- Born: May 28, 1936 Tokyo, Japan
- Died: April 8, 2003 (aged 67) Kashiwa, Chiba, Japan
- Occupation: Composer
- Spouse: Christa Ishii-Meinecke
- Father: Baku Ishii
- Relatives: Kan Ishii (brother)

= Maki Ishii =

Japanese composer

Maki Ishii (石井 眞木, Ishii Maki) was a Japanese composer of contemporary classical music.

==Biography==
Born in Tokyo, Ishii studied composition privately (with Akira Ifukube and Tomojiro Ikenouchi) and conducting with Akeo Watanabe from 1952 in Tokyo. In 1958, he moved to Berlin, where he continued his studies under Boris Blacher and Josef Rufer. In 1962 he returned to Japan (Kanazawa and Itoh 2001).

His music has been performed by the taiko group Kodo and he has composed for Japanese instruments as well as symphony orchestra and other Western instruments.

In 1999, Ishii produced the opera Tojirareta Fune. That same year Ishii received the Medal of Honor with Purple Ribbon for his contributions to Japanese music. His father was the first recipient of the award 44 years earlier.

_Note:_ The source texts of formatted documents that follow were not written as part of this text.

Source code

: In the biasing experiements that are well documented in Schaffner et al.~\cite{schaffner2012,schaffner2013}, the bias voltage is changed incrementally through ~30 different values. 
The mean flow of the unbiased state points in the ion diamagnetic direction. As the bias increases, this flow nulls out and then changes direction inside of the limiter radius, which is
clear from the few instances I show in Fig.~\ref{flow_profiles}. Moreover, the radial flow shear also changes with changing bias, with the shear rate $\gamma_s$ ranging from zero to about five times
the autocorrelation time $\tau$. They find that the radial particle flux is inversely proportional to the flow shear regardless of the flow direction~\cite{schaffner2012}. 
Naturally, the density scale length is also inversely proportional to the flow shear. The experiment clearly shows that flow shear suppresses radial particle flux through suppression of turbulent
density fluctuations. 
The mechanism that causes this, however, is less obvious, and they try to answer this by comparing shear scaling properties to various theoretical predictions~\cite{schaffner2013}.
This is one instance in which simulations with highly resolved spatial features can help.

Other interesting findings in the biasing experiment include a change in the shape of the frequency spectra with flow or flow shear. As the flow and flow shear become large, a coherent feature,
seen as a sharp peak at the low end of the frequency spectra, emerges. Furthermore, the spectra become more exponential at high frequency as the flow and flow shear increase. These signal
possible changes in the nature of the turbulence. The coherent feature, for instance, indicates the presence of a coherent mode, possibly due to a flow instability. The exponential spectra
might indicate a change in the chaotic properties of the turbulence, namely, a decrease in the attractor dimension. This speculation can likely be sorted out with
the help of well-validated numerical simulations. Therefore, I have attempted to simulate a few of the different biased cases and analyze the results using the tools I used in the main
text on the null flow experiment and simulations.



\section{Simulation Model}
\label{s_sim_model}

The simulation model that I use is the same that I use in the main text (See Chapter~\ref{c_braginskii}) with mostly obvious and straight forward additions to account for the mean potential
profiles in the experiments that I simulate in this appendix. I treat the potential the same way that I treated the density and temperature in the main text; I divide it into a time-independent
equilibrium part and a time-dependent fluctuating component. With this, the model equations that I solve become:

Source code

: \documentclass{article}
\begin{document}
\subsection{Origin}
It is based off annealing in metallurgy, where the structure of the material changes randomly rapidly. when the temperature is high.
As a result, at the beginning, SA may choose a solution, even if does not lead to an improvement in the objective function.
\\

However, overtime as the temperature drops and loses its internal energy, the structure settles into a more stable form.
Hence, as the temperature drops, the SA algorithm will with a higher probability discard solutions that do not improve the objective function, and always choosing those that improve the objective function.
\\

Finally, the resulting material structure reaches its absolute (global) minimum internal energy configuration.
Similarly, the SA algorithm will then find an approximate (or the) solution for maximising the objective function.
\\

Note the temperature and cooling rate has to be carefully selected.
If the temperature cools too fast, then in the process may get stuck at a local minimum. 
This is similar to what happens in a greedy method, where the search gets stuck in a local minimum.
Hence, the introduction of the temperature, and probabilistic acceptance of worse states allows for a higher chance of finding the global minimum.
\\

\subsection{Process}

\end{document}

He died in Kashiwa, Chiba, Japan, at the Kashiwa National Cancer Center of thyroid cancer on April 8, 2003, at the age of 66.

==Selected works==
Orchestral Music
- Symphonic Poem GIOH, Op. 60. (1984); recorded 1988 DENON, The Contemporary Music of Japan, COCO-70960, Kyoto Symphony Orchestra, Koizumi, Kazuhiro conductor, Akao, Michiko, Yokobue, a typical Japanese Flute.
- Sō-Gū II for Gagaku and Symphonic Orchestra, recorded 1971 Parlophone by the Gagaku Ensemble and the Japan Philharmonic Orchestra under Seiji Ozawa.
- Score for Tokyo: The Last Megalopolis 1988

==Sources==
- Funayama, Takashi. 1997. "Klänge zwischen Ost und West: Betrachtungen zu Maki Ishiis Fūshi", translated by Reinhold Quandt and Chris Drake. In Sei no hibiki, tō no hibiki: Ishii Maki no ongaku—Futatsu no sekai kara no sōzō/Westlicher Klang, östlicher Klang: Die Musik Maki Ishiis—Schöpfung aus zwei Musikwelten, edited by Christa Ishii-Meinecke, 118–49. Celle: Hermann Moeck. ISBN 3-87549-053-3.
- Kido, Toshirō. 1997. "Ikonologie der Klänge: Die Musik Maki Ishiis und das räumliche Konzept in der traditionellen japanischen Musik", translated by Robin Thompson and Christa Ishii-Meinecke. In Sei no hibiki, tō no hibiki: Ishii Maki no ongaku—Futatsu no sekai kara no sōzō/Westlicher Klang, östlicher Klang: Die Musik Maki Ishiis—Schöpfung aus zwei Musikwelten, edited by Christa Ishii-Meinecke, 180–225. Celle: Hermann Moeck. ISBN 3-87549-053-3.
- Mattner, Lothar. 1988. "Verharrende Zeit: Der Komponist Maki Ishii". Neue Zeitschrift für Musik 149, no. 11 (November): 19–22.
- Sparrer, Walter-Wolfgang. 1999. "Buddhistisches und christliches, expressionistisches und bruitistisches: Zur deutschen Erstaufführung von Maki Ishiis Oper Das Schiff ohne Augen im Berliner Hebbel Theater". Neue Zeitschrift für Musik 160, no. 6 (November–December): 58.